Right now on your smartphone, most of the wireless networking is implemented in hardware. The advantage of pure hardware implementations is that they are small and more energy-efficient than software implementations. The problem is this: today's wireless network hardware is application specific, so whatever wireless networking applications your mobile device ships with, is what it will be thrown away with.
So what is the benefit of programmable wireless networking hardware in mobile devices? Instead of having a separate mobile device for each mobile communication system like we do now, a programmable mobile device could be programmed with a large number of wireless networking applications. The reason this is possible is that wireless networking hardware including walkie talkies, portable TVs, satellite radios, FM radios, and GPS receivers all perform the same general task, digital signal processing.
There are many problems that would need to be solved to achieve this vision, including developing flexible analog front ends and antennas. However, the first basic question I am looking to answer is: what is the tradeoff between wireless networking programmability and energy-efficiency?
Are you still doing work with anyone at UMD?
I am still working with everyone I was working with when I was a graduate student. In particular, Dave Levin and I are working together to apply some of the broadcast work in my dissertation. Also, Ramakrishna Padmanabhan, Youndo Lee, Neil Spring, and I are working on a massive study of weather-related last-mile link failures. Finally, my dissertation work led to a problem that Matt Lentz, James Litton, and Bobby Bhattacharjee are trying to solve.
What are the advantages to doing a PhD in CS at UMD? Why should a student choose to do his or her graduate work here? Why is it great to work in Networks?
University of Maryland is a unique school to study networks, because the professors follow a strict observational approach. First, they encourage all students to learn how to observe complex behaviors hidden in networks. Then, they guide the students in applying their observations to build new and interesting systems.

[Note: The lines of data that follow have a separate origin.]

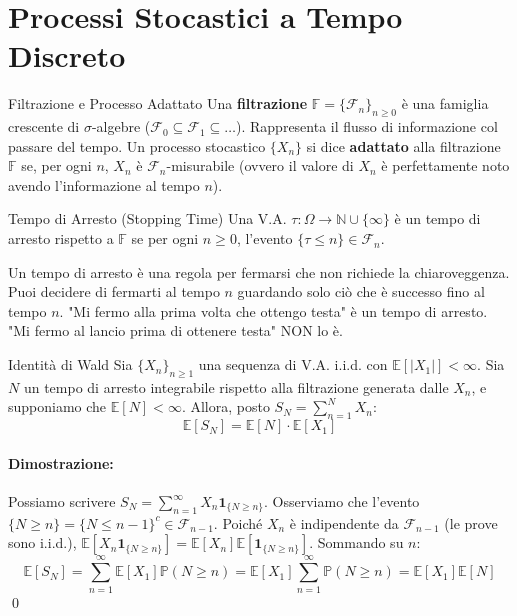 \documentclass[11pt,a4paper]{article}
\begin{document}
\newpage
\section{Processi Stocastici a Tempo Discreto}

\begin{definizione}{Filtrazione e Processo Adattato}{}
Una \textbf{filtrazione} $\mathbb{F} = \{\mathcal{F}_n\}_{n \ge 0}$ è una famiglia crescente di $\sigma$-algebre ($\mathcal{F}_0 \subseteq \mathcal{F}_1 \subseteq \dots$). Rappresenta il flusso di informazione col passare del tempo.
Un processo stocastico $\{X_n\}$ si dice \textbf{adattato} alla filtrazione $\mathbb{F}$ se, per ogni $n$, $X_n$ è $\mathcal{F}_n$-misurabile (ovvero il valore di $X_n$ è perfettamente noto avendo l'informazione al tempo $n$).
\end{definizione}

\begin{definizione}{Tempo di Arresto (Stopping Time)}{}
Una V.A. $\tau: \Omega \to \mathbb{N} \cup \{\infty\}$ è un tempo di arresto rispetto a $\mathbb{F}$ se per ogni $n \ge 0$, l'evento $\{\tau \le n\} \in \mathcal{F}_n$.
\end{definizione}
\begin{intuizione}
Un tempo di arresto è una regola per fermarsi che non richiede la chiaroveggenza. Puoi decidere di fermarti al tempo $n$ guardando solo ciò che è successo fino al tempo $n$. "Mi fermo alla prima volta che ottengo testa" è un tempo di arresto. "Mi fermo al lancio prima di ottenere testa" NON lo è.
\end{intuizione}

\begin{teorema}{Identità di Wald}{}
Sia $\{X_n\}_{n \ge 1}$ una sequenza di V.A. i.i.d. con $\mathbb{E}[|X_1|] < \infty$. Sia $N$ un tempo di arresto integrabile rispetto alla filtrazione generata dalle $X_n$, e supponiamo che $\mathbb{E}[N] < \infty$. Allora, posto $S_N = \sum_{n=1}^N X_n$:
\[ \mathbb{E}[S_N] = \mathbb{E}[N] \cdot \mathbb{E}[X_1] \]
\end{teorema}
\paragraph{Dimostrazione:}
Possiamo scrivere $S_N = \sum_{n=1}^\infty X_n \mathbf{1}_{\{N \ge n\}}$. Osserviamo che l'evento $\{N \ge n\} = \{N \le n-1\}^c \in \mathcal{F}_{n-1}$. Poiché $X_n$ è indipendente da $\mathcal{F}_{n-1}$ (le prove sono i.i.d.), $\mathbb{E}[X_n \mathbf{1}_{\{N \ge n\}}] = \mathbb{E}[X_n]\mathbb{E}[\mathbf{1}_{\{N \ge n\}}]$.
Sommando su $n$:
\[ \mathbb{E}[S_N] = \sum_{n=1}^\infty \mathbb{E}[X_1]\mathbb{P}(N \ge n) = \mathbb{E}[X_1] \sum_{n=1}^\infty \mathbb{P}(N \ge n) = \mathbb{E}[X_1]\mathbb{E}[N] \]
\qed
\end{document}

University of Maryland lies in the heart of the Silicon Valley on the east coast. Around Maryland, the combination of government agencies, government contractors, non-profit organizations, and now even many startups, provides for an extremely talented pool of PhD students. Also, having these organizations operating nearby makes it easier to partner with them on research projects.
Communication is a basic function of both computing systems and humans. As such, in the field of computer networks, an improvement to a network of computers can directly translate to an improvement in the lives of humans.